Rifled slug barrels are providing hunters the ability to consistently and accurately hit targets ethically out to 150 yards or more. Rifled barrels come interchangeably with pump and semi-auto shotguns. Bolt-action slug guns are also available on the market. The bolt-action platform gives shooters more accuracy due to the solid, vibration-resistant feature provided by the bolt. While a bolt-action, rifled gun isn’t required, if you are going to be spending significant time in slug-gun country, it may be a wise investment. Rifled barrels take saboted slugs. Saboted slugs are attached to a wad or bore-sleeve, gripping the rifling in the barrel. This gives the slug the spin needed to fly accurately.
To increase accuracy, scopes and chokes can be used in tandem to create more consistency. Slug guns have notoriety for churning through scopes, though. A 12-gauge slug shotgun shooting a standard 3-inch shell with a 1 5/8-oz slug produces 52 foot pounds of energy upon the shot. While there are varying levels of shell size, powder charge and slug weight, investing in quality rings and bases will protect your scope. Furthermore, pick a scope from a reputable brand (like Nikon) that has a history of success.
Since shotguns are primarily considered a close-quarters gun, the need to quickly locate a moving deer in brush is paramount. If you know you want to use a slug gun for tight cover, then pick a scope with less power. If sitting over a late-season food plot, a 4X to 12X scope is more than sufficient.
The rings and bases for your shotgun are as equally important to accuracy as the scope itself. Rings and bases come in multiple forms — fixed or detachable systems. Now, while single-piece bases are superior at resisting the forces of recoil, they can sometimes interfere with the chambering and ejection of a round. Dovetail mounts are popular since they are adjustable and have a long history of proven success. When picking a picatinny rail and dovetail mounts, pick a low height that provides clearance for your scope and allows you to position your dominate eye in line with the scope. Being able to comfortably see into the scope while not having to raise your head to look through it will greatly impact accuracy.

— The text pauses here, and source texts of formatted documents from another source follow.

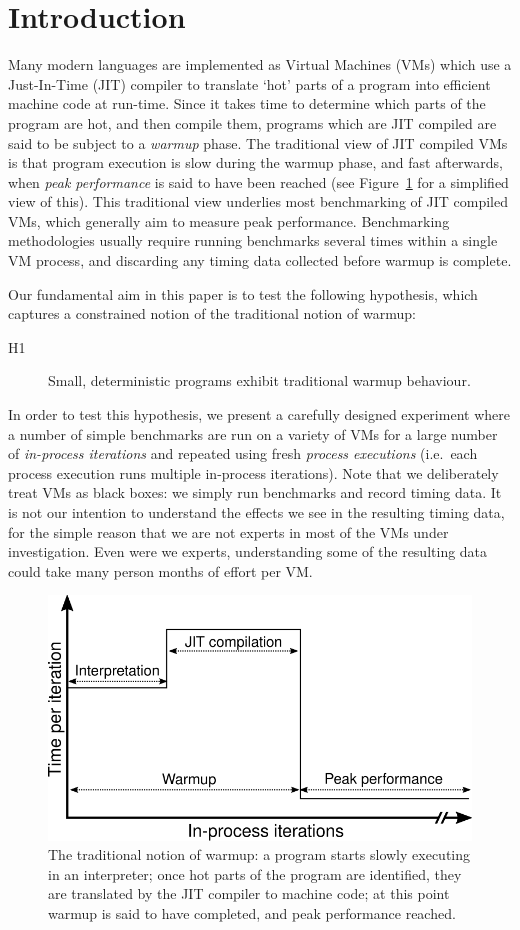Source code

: \documentclass[a4paper,UKenglish]{lipics}
\newcommand{\hypone}{H1\xspace}
\begin{document}
\section{Introduction}
\label{sec:intro}

Many modern languages are implemented as Virtual Machines (VMs) which use a
Just-In-Time (JIT) compiler to translate `hot' parts of a program into efficient
machine code at run-time. Since it takes time to determine which parts of the
program are hot, and then compile them, programs which are JIT compiled are
said to be subject to a \emph{warmup} phase. The traditional view of
JIT compiled VMs is that program execution is slow during the warmup phase, and
fast afterwards, when \emph{peak performance} is said to have been reached
(see Figure~\ref{fig:trad} for a simplified view of this).
This traditional view underlies most benchmarking of JIT compiled VMs, which
generally aim to measure peak performance.
Benchmarking methodologies usually
require running benchmarks several times within a single VM process, and
discarding any timing data collected before warmup is complete.

Our fundamental aim in this paper is to test the following hypothesis, which captures a constrained
notion of the traditional notion of warmup:
\begin{description}
  \item[\hypone] Small, deterministic programs exhibit traditional warmup behaviour.
\end{description}
In order to test this hypothesis, we present a carefully designed
experiment where a number of simple benchmarks are run on a variety of
VMs for a large number of \emph{in-process iterations} and repeated using fresh
\emph{process executions} (i.e.~each process execution runs multiple in-process
iterations). Note that we deliberately treat VMs as black
boxes: we simply run benchmarks and record timing data. It is not our intention
to understand the effects we see in the resulting timing data, for the simple
reason that we are not experts in most of the VMs under investigation. Even were
we experts, understanding some of the resulting data could take many person
months of effort per VM.

\begin{figure}[t]
\centering
\includegraphics[width=.5\textwidth]{img/picturebook_warmup}
\caption{The traditional notion of warmup: a program starts slowly executing in
an interpreter; once hot parts of the program are identified, they are
translated by the JIT compiler to machine code; at this point warmup
is said to have completed, and peak performance reached.}
\label{fig:trad}
\end{figure}
\end{document}
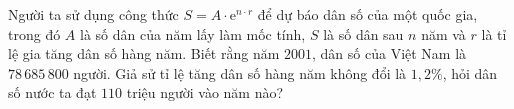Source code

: \begin{bt}%
	Người ta sử dụng công thức $S=A\cdot \mathrm{e}^{n\cdot r}$ để dự báo dân số của một quốc gia, trong đó $A$ là số dân của năm lấy làm mốc tính, $S$ là số dân sau $n$ năm và $r$ là tỉ lệ gia tăng dân số hàng năm. Biết rằng năm $2001$, dân số của Việt Nam là $78\,685\,800$ người. Giả sử tỉ lệ tăng dân số hàng năm không đổi là $1,2\%$, hỏi dân số nước ta đạt $110$ triệu người vào năm nào? 
\end{bt}

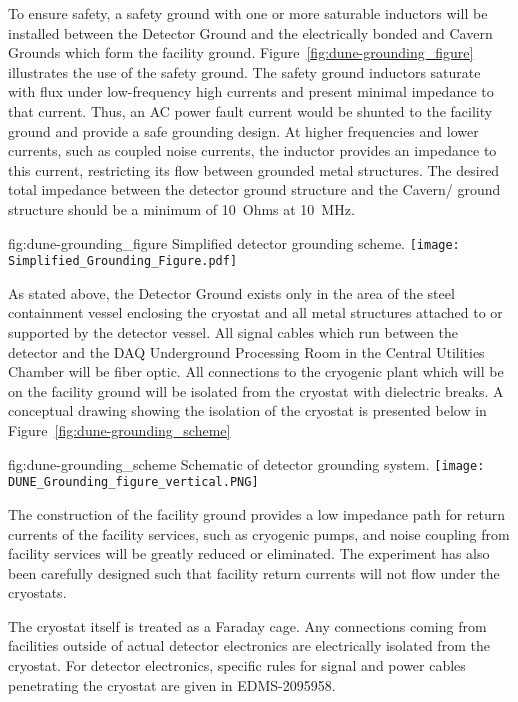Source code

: To ensure safety, a safety ground with one or more saturable inductors
will be installed between the Detector Ground and the electrically
bonded  and Cavern Grounds which form the facility ground.
Figure~\ref{fig:dune-grounding_figure} illustrates the use of the
safety ground. The safety ground inductors saturate with flux under
low-frequency high currents and present minimal impedance to that
current.  Thus, an AC power fault current would be shunted to the
facility ground and provide a safe grounding design. At higher
frequencies and lower currents, such as coupled noise currents, the
inductor provides an impedance to this current, restricting its flow
between grounded metal structures. The desired total impedance between
the detector ground structure and the Cavern/ ground
structure should be a minimum of \SI{10}{Ohms} at \SI{10}{MHz}.

\begin{dunefigure}{fig:dune-grounding_figure}
  {Simplified detector grounding scheme.}
  \texttt{[image: Simplified\_Grounding\_Figure.pdf]}
\end{dunefigure}

As stated above, the Detector Ground exists only in the area of the
steel containment vessel enclosing the cryostat and all metal
structures attached to or supported by the detector vessel.  All
signal cables which run between the detector and the DAQ Underground
Processing Room in the Central Utilities Chamber will be fiber optic.
All connections to the cryogenic plant which will be on the facility
ground will be isolated from the cryostat with dielectric breaks.  A
conceptual drawing showing the isolation of the cryostat is presented
below in Figure~\ref{fig:dune-grounding_scheme}

\begin{dunefigure}{fig:dune-grounding_scheme}
  {Schematic of detector grounding system.}
  \texttt{[image: DUNE\_Grounding\_figure\_vertical.PNG]}
\end{dunefigure}

The construction of the facility ground provides a low impedance path
for return currents of the facility services, such as cryogenic pumps,
and noise coupling from facility services will be greatly reduced or
eliminated.  The experiment has also been carefully designed such that
facility return currents will not flow under the cryostats.

The cryostat itself is treated as a Faraday cage.  Any connections
coming from facilities outside of actual detector electronics are
electrically isolated from the cryostat.  For detector electronics,
specific rules for signal and power cables penetrating the cryostat
are given in EDMS-2095958\cite{bib:cernedms2095958}.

Regardless of your skills or your experience in the woods, hunting for deer with a shotgun provides an easy way to ethically kill a deer without breaking the bank. The ability to decide between specific rounds and interchange barrels on one platform (depending on your hunting scenario) is a desirable trait, especially for those looking for an easy-to-use platform. Just remember, find the gun that fits you. And don't flinch.